Exercise goal:
Find the line holding "The quantum number" in the entries below. Give it again exactly, along with every line after it up to and including the line holding "At zero temperature the state".
[Recorded data — start]
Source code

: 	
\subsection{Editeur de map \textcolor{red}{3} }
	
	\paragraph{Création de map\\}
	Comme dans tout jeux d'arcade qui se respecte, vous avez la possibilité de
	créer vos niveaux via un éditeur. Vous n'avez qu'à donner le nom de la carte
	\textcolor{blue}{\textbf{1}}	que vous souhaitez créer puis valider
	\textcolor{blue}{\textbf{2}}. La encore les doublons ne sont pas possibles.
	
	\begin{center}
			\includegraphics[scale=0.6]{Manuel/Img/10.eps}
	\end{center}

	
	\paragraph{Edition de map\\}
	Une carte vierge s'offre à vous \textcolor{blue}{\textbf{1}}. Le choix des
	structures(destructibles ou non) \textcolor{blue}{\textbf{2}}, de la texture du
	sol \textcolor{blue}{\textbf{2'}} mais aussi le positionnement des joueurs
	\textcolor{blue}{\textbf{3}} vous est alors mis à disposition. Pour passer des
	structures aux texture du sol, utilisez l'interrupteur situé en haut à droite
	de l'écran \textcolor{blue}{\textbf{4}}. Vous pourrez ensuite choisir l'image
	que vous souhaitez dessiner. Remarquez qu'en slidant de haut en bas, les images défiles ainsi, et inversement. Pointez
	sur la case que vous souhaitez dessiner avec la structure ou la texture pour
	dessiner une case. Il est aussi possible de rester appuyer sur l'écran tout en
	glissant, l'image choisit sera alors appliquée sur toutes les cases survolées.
[Recorded data — finish]
[Recorded data — start]
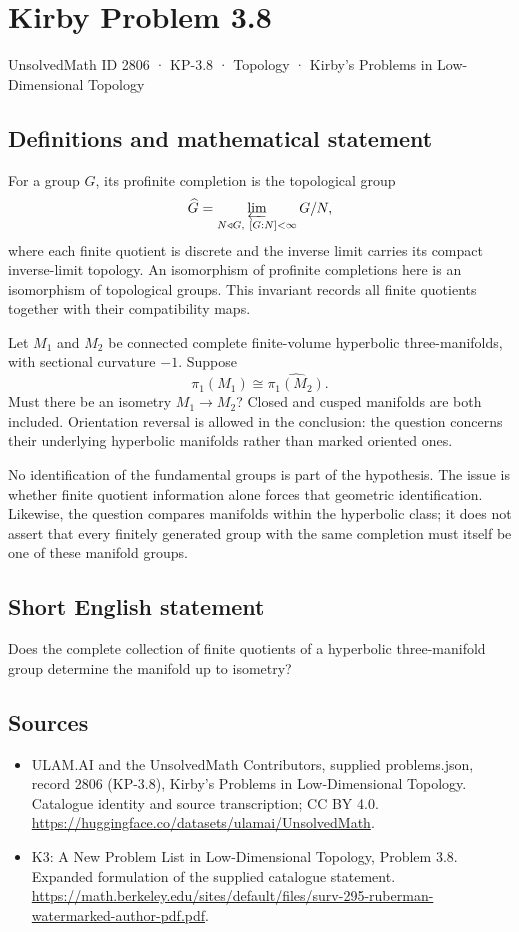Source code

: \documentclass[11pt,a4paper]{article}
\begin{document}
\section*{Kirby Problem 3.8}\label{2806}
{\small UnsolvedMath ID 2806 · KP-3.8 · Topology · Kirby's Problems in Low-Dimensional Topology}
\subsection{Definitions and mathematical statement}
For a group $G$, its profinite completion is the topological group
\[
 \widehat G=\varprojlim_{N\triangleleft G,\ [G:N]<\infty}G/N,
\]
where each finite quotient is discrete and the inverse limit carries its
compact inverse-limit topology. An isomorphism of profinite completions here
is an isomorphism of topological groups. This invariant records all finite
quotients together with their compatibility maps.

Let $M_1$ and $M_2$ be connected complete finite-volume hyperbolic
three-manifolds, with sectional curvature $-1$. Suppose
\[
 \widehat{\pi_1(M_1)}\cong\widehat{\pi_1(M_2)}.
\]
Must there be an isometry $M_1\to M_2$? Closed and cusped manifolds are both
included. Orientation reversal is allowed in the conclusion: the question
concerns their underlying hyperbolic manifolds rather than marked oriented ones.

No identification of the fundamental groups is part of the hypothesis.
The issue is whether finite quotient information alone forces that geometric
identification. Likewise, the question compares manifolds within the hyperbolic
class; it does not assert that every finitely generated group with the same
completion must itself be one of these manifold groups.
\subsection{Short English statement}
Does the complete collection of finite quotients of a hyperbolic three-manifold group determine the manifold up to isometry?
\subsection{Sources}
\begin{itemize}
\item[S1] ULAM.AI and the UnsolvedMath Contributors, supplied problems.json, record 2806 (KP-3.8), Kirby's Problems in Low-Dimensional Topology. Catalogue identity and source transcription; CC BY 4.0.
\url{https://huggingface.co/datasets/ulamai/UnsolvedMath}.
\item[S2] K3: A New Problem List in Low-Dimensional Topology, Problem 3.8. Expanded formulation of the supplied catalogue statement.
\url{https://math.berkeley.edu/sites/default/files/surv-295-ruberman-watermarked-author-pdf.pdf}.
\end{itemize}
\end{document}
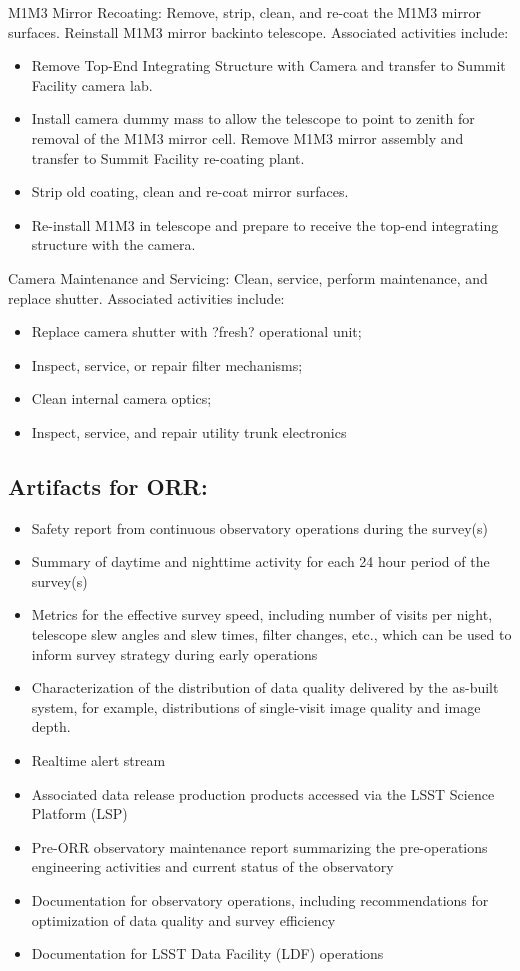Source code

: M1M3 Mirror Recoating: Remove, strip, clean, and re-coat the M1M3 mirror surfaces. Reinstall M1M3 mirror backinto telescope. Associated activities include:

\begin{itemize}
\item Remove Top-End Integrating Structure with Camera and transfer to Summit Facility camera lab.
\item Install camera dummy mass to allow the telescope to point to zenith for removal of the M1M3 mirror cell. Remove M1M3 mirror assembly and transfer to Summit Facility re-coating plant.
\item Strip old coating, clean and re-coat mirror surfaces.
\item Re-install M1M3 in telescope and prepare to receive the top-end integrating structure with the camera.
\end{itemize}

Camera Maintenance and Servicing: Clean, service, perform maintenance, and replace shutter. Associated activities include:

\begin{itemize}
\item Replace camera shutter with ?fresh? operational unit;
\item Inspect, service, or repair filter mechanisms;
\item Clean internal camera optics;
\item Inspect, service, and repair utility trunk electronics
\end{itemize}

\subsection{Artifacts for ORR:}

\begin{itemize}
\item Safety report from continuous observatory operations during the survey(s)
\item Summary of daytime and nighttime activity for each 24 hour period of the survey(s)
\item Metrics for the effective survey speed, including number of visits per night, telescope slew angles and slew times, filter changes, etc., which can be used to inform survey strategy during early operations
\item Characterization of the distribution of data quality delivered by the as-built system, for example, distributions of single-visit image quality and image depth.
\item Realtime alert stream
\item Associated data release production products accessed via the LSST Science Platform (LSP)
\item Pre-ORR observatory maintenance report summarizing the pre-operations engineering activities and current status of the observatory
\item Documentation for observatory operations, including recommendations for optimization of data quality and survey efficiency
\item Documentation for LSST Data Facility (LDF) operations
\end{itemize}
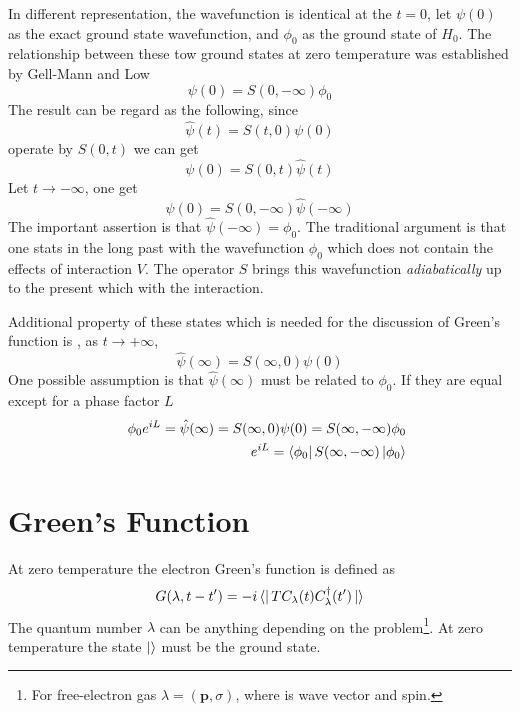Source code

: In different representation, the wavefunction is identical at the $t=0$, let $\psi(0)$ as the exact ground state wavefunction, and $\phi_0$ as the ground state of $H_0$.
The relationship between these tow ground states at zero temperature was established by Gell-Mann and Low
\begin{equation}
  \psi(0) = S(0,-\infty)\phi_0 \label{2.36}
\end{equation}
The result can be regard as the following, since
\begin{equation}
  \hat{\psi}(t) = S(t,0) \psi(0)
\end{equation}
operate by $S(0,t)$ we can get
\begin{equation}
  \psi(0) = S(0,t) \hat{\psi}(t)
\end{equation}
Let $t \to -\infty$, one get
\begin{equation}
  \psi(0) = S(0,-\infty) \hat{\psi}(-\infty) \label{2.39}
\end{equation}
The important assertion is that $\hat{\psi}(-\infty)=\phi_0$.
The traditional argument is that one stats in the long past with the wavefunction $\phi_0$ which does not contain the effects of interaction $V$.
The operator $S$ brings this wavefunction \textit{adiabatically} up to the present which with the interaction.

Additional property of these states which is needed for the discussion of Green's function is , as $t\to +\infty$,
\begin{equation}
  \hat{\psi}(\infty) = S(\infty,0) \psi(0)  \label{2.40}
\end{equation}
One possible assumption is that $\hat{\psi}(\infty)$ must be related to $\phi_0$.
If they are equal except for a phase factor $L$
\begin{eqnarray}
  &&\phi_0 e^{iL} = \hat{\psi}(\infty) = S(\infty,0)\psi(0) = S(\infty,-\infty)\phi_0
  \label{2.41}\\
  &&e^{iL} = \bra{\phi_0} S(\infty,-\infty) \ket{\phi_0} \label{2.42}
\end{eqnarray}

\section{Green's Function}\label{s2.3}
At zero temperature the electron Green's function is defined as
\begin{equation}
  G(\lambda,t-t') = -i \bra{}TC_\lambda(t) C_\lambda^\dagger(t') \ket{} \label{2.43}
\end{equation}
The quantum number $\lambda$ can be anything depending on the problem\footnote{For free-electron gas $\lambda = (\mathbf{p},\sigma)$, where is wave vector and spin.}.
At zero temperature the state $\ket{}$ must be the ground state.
[Recorded data — finish]
Output below:
The quantum number $\lambda$ can be anything depending on the problem\footnote{For free-electron gas $\lambda = (\mathbf{p},\sigma)$, where is wave vector and spin.}.
At zero temperature the state $\ket{}$ must be the ground state.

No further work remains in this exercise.